DeepSeek-R1 was a powerful example of this. By making a strong reasoning model widely available, it accelerated adoption at the application layer and increased demand for training, infrastructure, chips, and energy beneath it.
What This Means
When you see AI as essential infrastructure, the implications become clear.
AI starts with a transformer LLM. But it’s much more. It is an industrial transformation that reshapes how energy is produced and consumed, how factories are built, how work is organized, and how economies grow.
AI factories are being built because intelligence is now generated in real time. Chips are being redesigned because efficiency determines how fast intelligence can scale. Energy becomes central because it sets the ceiling on how much intelligence can be produced at all. Applications accelerate because the models beneath them have crossed a threshold where they are finally useful at scale.

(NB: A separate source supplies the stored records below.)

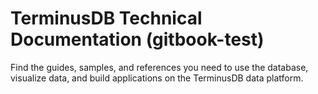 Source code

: # TerminusDB Technical Documentation (gitbook-test)

Find the guides, samples, and references you need to use the database, visualize data, and build applications on the TerminusDB data platform.
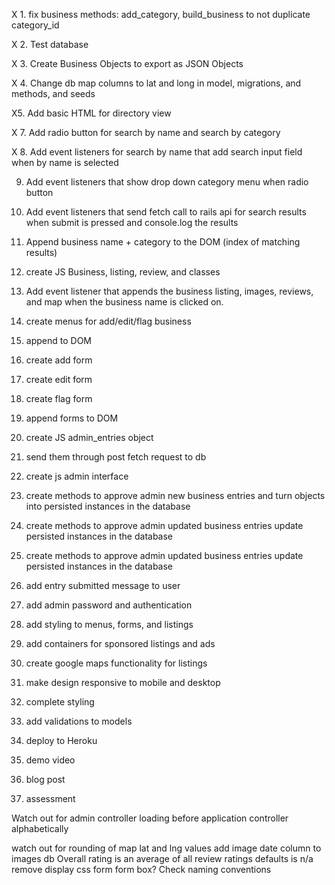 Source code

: X 1. fix business methods: add_category, build_business to not duplicate category_id

X 2. Test database

X 3. Create Business Objects to export as JSON Objects

X 4. Change db map columns to lat and long in model, migrations, and methods, and seeds

X5. Add basic HTML for directory view

X 7. Add radio button for search by name and search by category

X 8. Add event listeners for search by name that add search input field when by name is selected

9. Add event listeners that show drop down category menu when radio button

10. Add event listeners that send fetch call to rails api for search results when submit is pressed and console.log the results

11. Append business name + category to the DOM (index of matching results)

12. create JS Business, listing, review, and classes

13. Add event listener that appends the business listing, images, reviews, and map when the business name is clicked on.

14. create menus for add/edit/flag business

15. append to DOM

16. create add form

17. create edit form

18. create flag form

19. append forms to DOM

20. create JS admin_entries object

21. send them through post fetch request to db

22. create js admin interface

23. create methods to approve admin new business entries and turn objects into persisted instances in the database

24. create methods to approve admin updated business entries update persisted instances in the database

25. create methods to approve admin updated business entries update persisted instances in the database

26. add entry submitted message to user

27. add admin password and authentication

28. add styling to menus, forms, and listings

29. add containers for sponsored listings and ads

30. create google maps functionality for listings

31. make design responsive to mobile and desktop

32. complete styling

33. add validations to models

33. deploy to Heroku

34. demo video

35. blog post

36. assessment

Watch out for admin controller loading before application controller alphabetically

watch out for rounding of map lat and lng values
add image date column to images db
Overall rating is an average of all review ratings defaults is n/a
remove display css form form box?
Check naming conventions
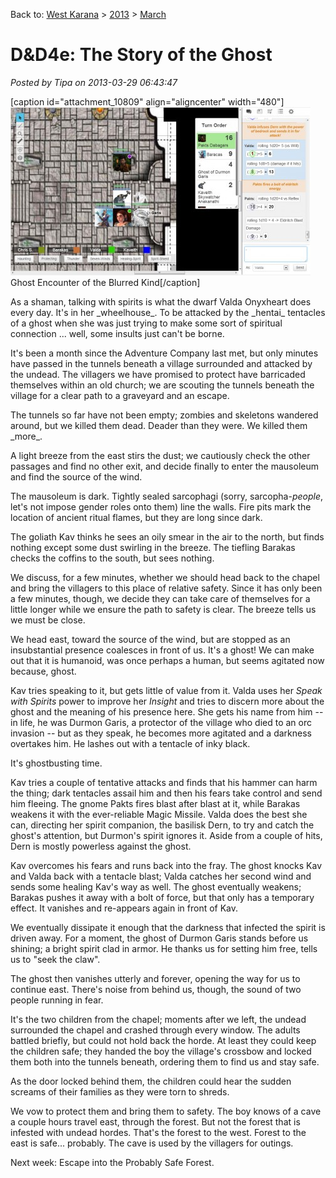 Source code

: Back to: [West Karana](/posts/westkarana.md) > [2013](/posts/2013/westkarana.md) > [March](./westkarana.md)
# D&D4e: The Story of the Ghost

*Posted by Tipa on 2013-03-29 06:43:47*

[caption id="attachment\_10809" align="aligncenter" width="480"][![Ghost Encounter of the Blurred Kind](../../../uploads/2013/03/chrome-2013-03-28-22-13-50-43-480x269.jpg)](../../../uploads/2013/03/chrome-2013-03-28-22-13-50-43.jpg) Ghost Encounter of the Blurred Kind[/caption]

As a shaman, talking with spirits is what the dwarf Valda Onyxheart does every day. It's in her \_wheelhouse\_. To be attacked by the \_hentai\_ tentacles of a ghost when she was just trying to make some sort of spiritual connection ... well, some insults just can't be borne.

It's been a month since the Adventure Company last met, but only minutes have passed in the tunnels beneath a village surrounded and attacked by the undead. The villagers we have promised to protect have barricaded themselves within an old church; we are scouting the tunnels beneath the village for a clear path to a graveyard and an escape.

The tunnels so far have not been empty; zombies and skeletons wandered around, but we killed them dead. Deader than they were. We killed them \_more\_.

A light breeze from the east stirs the dust; we cautiously check the other passages and find no other exit, and decide finally to enter the mausoleum and find the source of the wind.

The mausoleum is dark. Tightly sealed sarcophagi (sorry, sarcopha-*people*, let's not impose gender roles onto them) line the walls. Fire pits mark the location of ancient ritual flames, but they are long since dark.

The goliath Kav thinks he sees an oily smear in the air to the north, but finds nothing except some dust swirling in the breeze. The tiefling Barakas checks the coffins to the south, but sees nothing.

We discuss, for a few minutes, whether we should head back to the chapel and bring the villagers to this place of relative safety. Since it has only been a few minutes, though, we decide they can take care of themselves for a little longer while we ensure the path to safety is clear. The breeze tells us we must be close.

We head east, toward the source of the wind, but are stopped as an insubstantial presence coalesces in front of us. It's a ghost! We can make out that it is humanoid, was once perhaps a human, but seems agitated now because, ghost.

Kav tries speaking to it, but gets little of value from it. Valda uses her *Speak with Spirits* power to improve her *Insight* and tries to discern more about the ghost and the meaning of his presence here. She gets his name from him -- in life, he was Durmon Garis, a protector of the village who died to an orc invasion -- but as they speak, he becomes more agitated and a darkness overtakes him. He lashes out with a tentacle of inky black.

It's ghostbusting time.

Kav tries a couple of tentative attacks and finds that his hammer can harm the thing; dark tentacles assail him and then his fears take control and send him fleeing. The gnome Pakts fires blast after blast at it, while Barakas weakens it with the ever-reliable Magic Missile. Valda does the best she can, directing her spirit companion, the basilisk Dern, to try and catch the ghost's attention, but Durmon's spirit ignores it. Aside from a couple of hits, Dern is mostly powerless against the ghost.

Kav overcomes his fears and runs back into the fray. The ghost knocks Kav and Valda back with a tentacle blast; Valda catches her second wind and sends some healing Kav's way as well. The ghost eventually weakens; Barakas pushes it away with a bolt of force, but that only has a temporary effect. It vanishes and re-appears again in front of Kav.

We eventually dissipate it enough that the darkness that infected the spirit is driven away. For a moment, the ghost of Durmon Garis stands before us shining; a bright spirit clad in armor. He thanks us for setting him free, tells us to "seek the claw".

The ghost then vanishes utterly and forever, opening the way for us to continue east. There's noise from behind us, though, the sound of two people running in fear.

It's the two children from the chapel; moments after we left, the undead surrounded the chapel and crashed through every window. The adults battled briefly, but could not hold back the horde. At least they could keep the children safe; they handed the boy the village's crossbow and locked them both into the tunnels beneath, ordering them to find us and stay safe.

As the door locked behind them, the children could hear the sudden screams of their families as they were torn to shreds.

We vow to protect them and bring them to safety. The boy knows of a cave a couple hours travel east, through the forest. But not the forest that is infested with undead hordes. That's the forest to the west. Forest to the east is safe... probably. The cave is used by the villagers for outings.

Next week: Escape into the Probably Safe Forest.

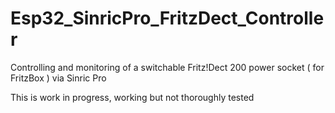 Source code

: # Esp32_SinricPro_FritzDect_Controller

Controlling and monitoring of a switchable Fritz!Dect 200 power socket ( for FritzBox ) via Sinric Pro

This is work in progress, working but not thoroughly tested 


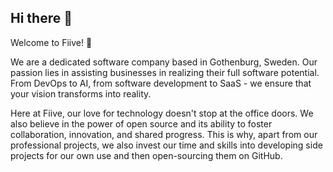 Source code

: ## Hi there 👋

Welcome to Fiive! 🚀

We are a dedicated software company based in Gothenburg, Sweden. Our passion lies in assisting businesses in realizing their full software potential. From DevOps to AI, from software development to SaaS - we ensure that your vision transforms into reality.

Here at Fiive, our love for technology doesn't stop at the office doors. We also believe in the power of open source and its ability to foster collaboration, innovation, and shared progress. This is why, apart from our professional projects, we also invest our time and skills into developing side projects for our own use and then open-sourcing them on GitHub. 
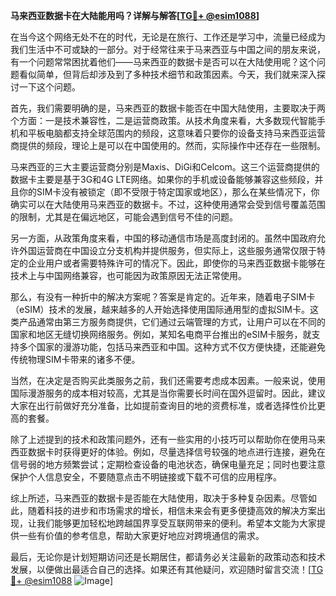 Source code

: **马来西亚数据卡在大陆能用吗？详解与解答[[TG💪+ @esim1088](https://t.me/s/esim1088)]**

在当今这个网络无处不在的时代，无论是在旅行、工作还是学习中，流量已经成为我们生活中不可或缺的一部分。对于经常往来于马来西亚与中国之间的朋友来说，有一个问题常常困扰着他们——马来西亚的数据卡是否可以在大陆使用呢？这个问题看似简单，但背后却涉及到了多种技术细节和政策因素。今天，我们就来深入探讨一下这个问题。

首先，我们需要明确的是，马来西亚的数据卡能否在中国大陆使用，主要取决于两个方面：一是技术兼容性，二是运营商政策。从技术角度来看，大多数现代智能手机和平板电脑都支持全球范围内的频段，这意味着只要你的设备支持马来西亚运营商提供的频段，理论上是可以在中国使用的。然而，实际操作中还存在一些限制。

马来西亚的三大主要运营商分别是Maxis、DiGi和Celcom。这三个运营商提供的数据卡主要是基于3G和4G LTE网络。如果你的手机或设备能够兼容这些频段，并且你的SIM卡没有被锁定（即不受限于特定国家或地区），那么在某些情况下，你确实可以在大陆使用马来西亚的数据卡。不过，这种使用通常会受到信号覆盖范围的限制，尤其是在偏远地区，可能会遇到信号不佳的问题。

另一方面，从政策角度来看，中国的移动通信市场是高度封闭的。虽然中国政府允许外国运营商在中国设立分支机构并提供服务，但实际上，这些服务通常仅限于特定的企业用户或者需要特殊许可的情况下。因此，即使你的马来西亚数据卡能够在技术上与中国网络兼容，也可能因为政策原因无法正常使用。

那么，有没有一种折中的解决方案呢？答案是肯定的。近年来，随着电子SIM卡（eSIM）技术的发展，越来越多的人开始选择使用国际通用型的虚拟SIM卡。这类产品通常由第三方服务商提供，它们通过云端管理的方式，让用户可以在不同的国家和地区无缝切换网络服务。例如，某知名电商平台推出的eSIM卡服务，就支持多个国家的漫游功能，包括马来西亚和中国。这种方式不仅方便快捷，还能避免传统物理SIM卡带来的诸多不便。

当然，在决定是否购买此类服务之前，我们还需要考虑成本因素。一般来说，使用国际漫游服务的成本相对较高，尤其是当你需要长时间在国外逗留时。因此，建议大家在出行前做好充分准备，比如提前查询目的地的资费标准，或者选择性价比更高的套餐。

除了上述提到的技术和政策问题外，还有一些实用的小技巧可以帮助你在使用马来西亚数据卡时获得更好的体验。例如，尽量选择信号较强的地点进行连接，避免在信号弱的地方频繁尝试；定期检查设备的电池状态，确保电量充足；同时也要注意保护个人信息安全，不要随意点击不明链接或下载不可信的应用程序。

综上所述，马来西亚的数据卡是否能在大陆使用，取决于多种复杂因素。尽管如此，随着科技的进步和市场需求的增长，相信未来会有更多便捷高效的解决方案出现，让我们能够更加轻松地跨越国界享受互联网带来的便利。希望本文能为大家提供一些有价值的参考信息，帮助大家更好地应对跨境通信的需求。

最后，无论你是计划短期访问还是长期居住，都请务必关注最新的政策动态和技术发展，以便做出最适合自己的选择。如果还有其他疑问，欢迎随时留言交流！[[TG💪+ @esim1088](https://t.me/s/esim1088) ![Image](https://i.postimg.cc/4NQfJmqS/Snipaste-2025-05-13-00-14-12.png)] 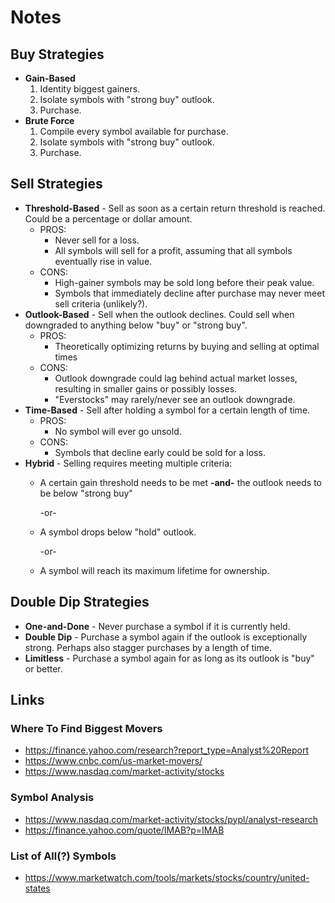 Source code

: # Notes

## Buy Strategies

- **Gain-Based**
    1. Identity biggest gainers.
    1. Isolate symbols with "strong buy" outlook.
    1. Purchase.
- **Brute Force**
    1. Compile every symbol available for purchase.
    1. Isolate symbols with "strong buy" outlook.
    1. Purchase.

## Sell Strategies

- **Threshold-Based** - Sell as soon as a certain return threshold is reached. Could be a percentage or dollar amount.
    - PROS:
        - Never sell for a loss.
        - All symbols will sell for a profit, assuming that all symbols eventually rise in value.
    - CONS:
        - High-gainer symbols may be sold long before their peak value.
        - Symbols that immediately decline after purchase may never meet sell criteria (unlikely?).
- **Outlook-Based**  - Sell when the outlook declines. Could sell when downgraded to anything below "buy" or "strong buy".
    - PROS:
        - Theoretically optimizing returns by buying and selling at optimal times
    - CONS:
        - Outlook downgrade could lag behind actual market losses, resulting in smaller gains or possibly losses.
        - "Everstocks" may rarely/never see an outlook downgrade.
- **Time-Based**  - Sell after holding a symbol for a certain length of time.
    - PROS:
        - No symbol will ever go unsold.
    - CONS:
        - Symbols that decline early could be sold for a loss.
- **Hybrid** - Selling requires meeting multiple criteria:
    - A certain gain threshold needs to be met **-and-** the outlook needs to be below "strong buy"
    
        -or-
    - A symbol drops below "hold" outlook.

        -or-
    - A symbol will reach its maximum lifetime for ownership.

## Double Dip Strategies

- **One-and-Done**  - Never purchase a symbol if it is currently held.
- **Double Dip**  - Purchase a symbol again if the outlook is exceptionally strong. Perhaps also stagger purchases by a length of time.
- **Limitless**  - Purchase a symbol again for as long as its outlook is "buy" or better.

## Links

### Where To Find Biggest Movers

- https://finance.yahoo.com/research?report_type=Analyst%20Report
- https://www.cnbc.com/us-market-movers/
- https://www.nasdaq.com/market-activity/stocks

### Symbol Analysis

- https://www.nasdaq.com/market-activity/stocks/pypl/analyst-research
- https://finance.yahoo.com/quote/IMAB?p=IMAB

### List of All(?) Symbols

- https://www.marketwatch.com/tools/markets/stocks/country/united-states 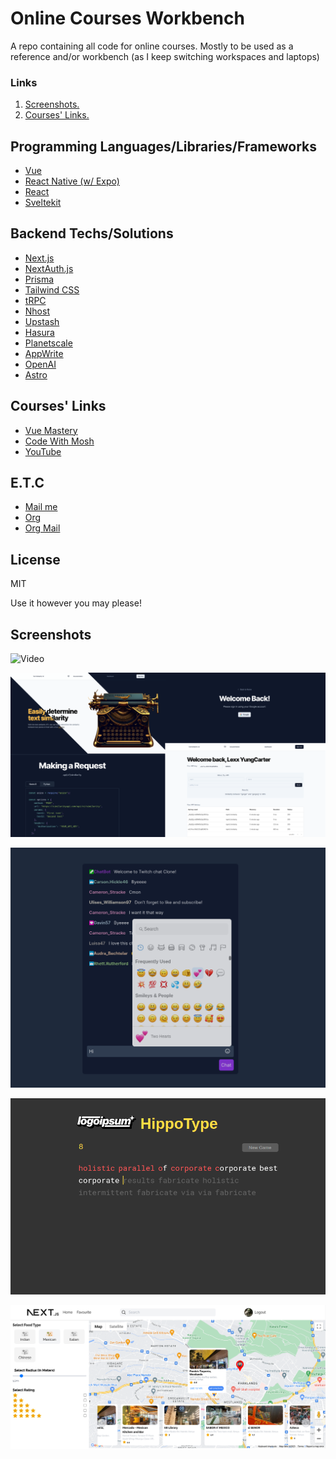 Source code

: # Online Courses Workbench
A repo containing all code for online courses. Mostly to be used as a reference and/or workbench (as I keep switching workspaces and laptops)

### Links
1. [ Screenshots. ](#screenshots)
2. [ Courses' Links. ](#courses-links)

## Programming Languages/Libraries/Frameworks
- [Vue](https://vuejs.org/)
- [React Native (w/ Expo)](https://expo.dev/)
- [React](https://reactjs.org/)
- [Sveltekit](https://kit.svelte.dev/)

## Backend Techs/Solutions
- [Next.js](https://nextjs.org)
- [NextAuth.js](https://next-auth.js.org)
- [Prisma](https://prisma.io)
- [Tailwind CSS](https://tailwindcss.com)
- [tRPC](https://trpc.io)
- [Nhost](https://nhost.io/)
- [Upstash](https://upstash.com/)
- [Hasura](https://hasura.io/)
- [Planetscale](https://planetscale.com/)
- [AppWrite](https://appwrite.io/)
- [OpenAI](https://platform.openai.com/account/api-keys)
- [Astro](https://astro.build/)

## Courses' Links
- [Vue Mastery](https://vuemastery.com)
- [Code With Mosh](https://codewithmosh.com)
- [YouTube](https://www.youtube.com)

## E.T.C
- [Mail me](mailto:lexxyungcarter@gmail.com)
- [Org](https://acelords.com)
- [Org Mail](mailto:info@acelords.com)

## License
MIT

Use it however you may please!

## Screenshots
![Video](sveltekit-realtime-chat-socketio/sveltekit-realtime-chat.gif)

![Screenshot Similarity-openai](next13-similarity-openai-yt/public/screenshot-0.png)

![Screenshot Twitch chat](react-twitch-chat-socketio/screenshot-1.png)

![Screenshot Typing Game](vanilla-js-typing-game/screenshot-2.png)

![Screenshot Google Places](next13-google-places-food-restaurant/public/screenshot.png)

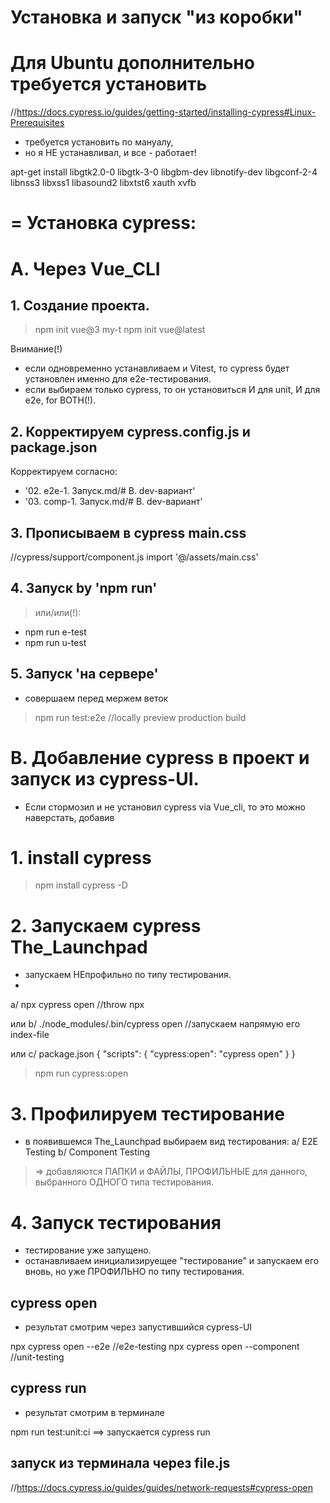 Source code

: # Установка и запуск "из коробки"

# Для Ubuntu дополнительно требуется установить
//https://docs.cypress.io/guides/getting-started/installing-cypress#Linux-Prerequisites
- требуется установить по мануалу,
- но я НЕ устанавливал, и все - работает!

apt-get install libgtk2.0-0 libgtk-3-0 libgbm-dev libnotify-dev libgconf-2-4 libnss3 libxss1 libasound2 libxtst6 xauth xvfb



# = Установка cypress:

# A. Через Vue_CLI
## 1. Создание проекта.
> npm init vue@3 my-t
> npm init vue@latest

Внимание(!)
- если одновременно устанавливаем и Vitest, то cypress будет установлен именно для e2e-тестирования.
- если выбираем только cypress, то он установиться И для unit, И для e2e, for BOTH(!).



## 2. Корректируем cypress.config.js и package.json
Корректируем согласно:
- '02. e2e-1. Запуск.md/# B. dev-вариант'
- '03. comp-1. Запуск.md/# B. dev-вариант'


## 3. Прописываем в cypress main.css
//cypress/support/component.js
import '@/assets/main.css'


## 4. Запуск by 'npm run'
> или/или(!):
- npm run e-test
- npm run u-test


## 5. Запуск 'на сервере'
- совершаем перед мержем веток
>npm run test:e2e       //locally preview production build











# B. Добавление cypress в проект и запуск из cypress-UI.
- Если стормозил и не установил cypress via Vue_cli,
то это можно наверстать, добавив

# 1. install cypress
> npm install cypress -D


# 2. Запускаем cypress The_Launchpad
- запускаем НЕпрофильно по типу тестирования.
- 
a/ npx cypress open                    //throw npx

или
b/ ./node_modules/.bin/cypress open      //запускаем напрямую его index-file

или
c/ package.json
{
  "scripts": {
    "cypress:open": "cypress open"
  }
}
> npm run cypress:open



# 3. Профилируем тестирование
- в появившемся The_Launchpad выбираем вид тестирования:
a/ E2E Testing
b/ Component Testing

> => добавляются ПАПКИ и ФАЙЛЫ, 
ПРОФИЛЬНЫЕ для данного, выбранного ОДНОГО типа тестирования.




# 4. Запуск тестирования
- тестирование уже запущено.
- останавливаем инициализируещее "тестирование" и запускаем его вновь, 
но уже ПРОФИЛЬНО по типу тестирования.

## cypress open
- результат смотрим через запустившийся cypress-UI

npx cypress open --e2e            //e2e-testing
npx cypress open --component      //unit-testing


## cypress run
- результат смотрим в терминале

npm run test:unit:ci  ==> запускается cypress run



## запуск из терминала через file.js
//https://docs.cypress.io/guides/guides/network-requests#cypress-open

Every layer reinforces the others.
This is why the buildout is so large. This is why it touches so many industries at once. And this is why it will not be confined to a single country or a single sector. Every company will use AI. Every nation will build it.
We are still early. Much of the infrastructure does not yet exist. Much of the workforce has not yet been trained. Much of the opportunity has not yet been realized.
But the direction is clear.
AI is becoming the foundational infrastructure of the modern world. And the choices we make now, how fast we build, how broadly we participate, and how responsibly we deploy it, will shape what this era becomes.
I think the main thing we are seeing this year from NVIDIA is that they are no longer going to sit still at the application layer. While previously they were more interested in playing with a hyperscaler angle (which didn’t go anywhere) or with scaling their dedicated manufacturing software (Omniverse), this is the first time that we are seeing more direct interest in the Enterprise application layer for regular companies.
Agents are for obvious reasons an extremely lucrative opportunity for the company, due to significantly driving up token usage. With OpenAI still slowly repositioning toward that market and Anthropic being only interested in driving vertical integration for its own tools (which mostly run on Google infrastructure), it’s not surprising to see NVIDIA making a push in that direction.
The most peculiar thing is that regardless of how this plays out over the year, I wouldn’t be surprised if we see very little material difference in terms of market cap. Jensen has decided to address this as well, by returning 50% of NVIDIA’s free cash flow to shareholders through buybacks and dividends.
And this is how the most valuable company in the world became a...dividend compounder.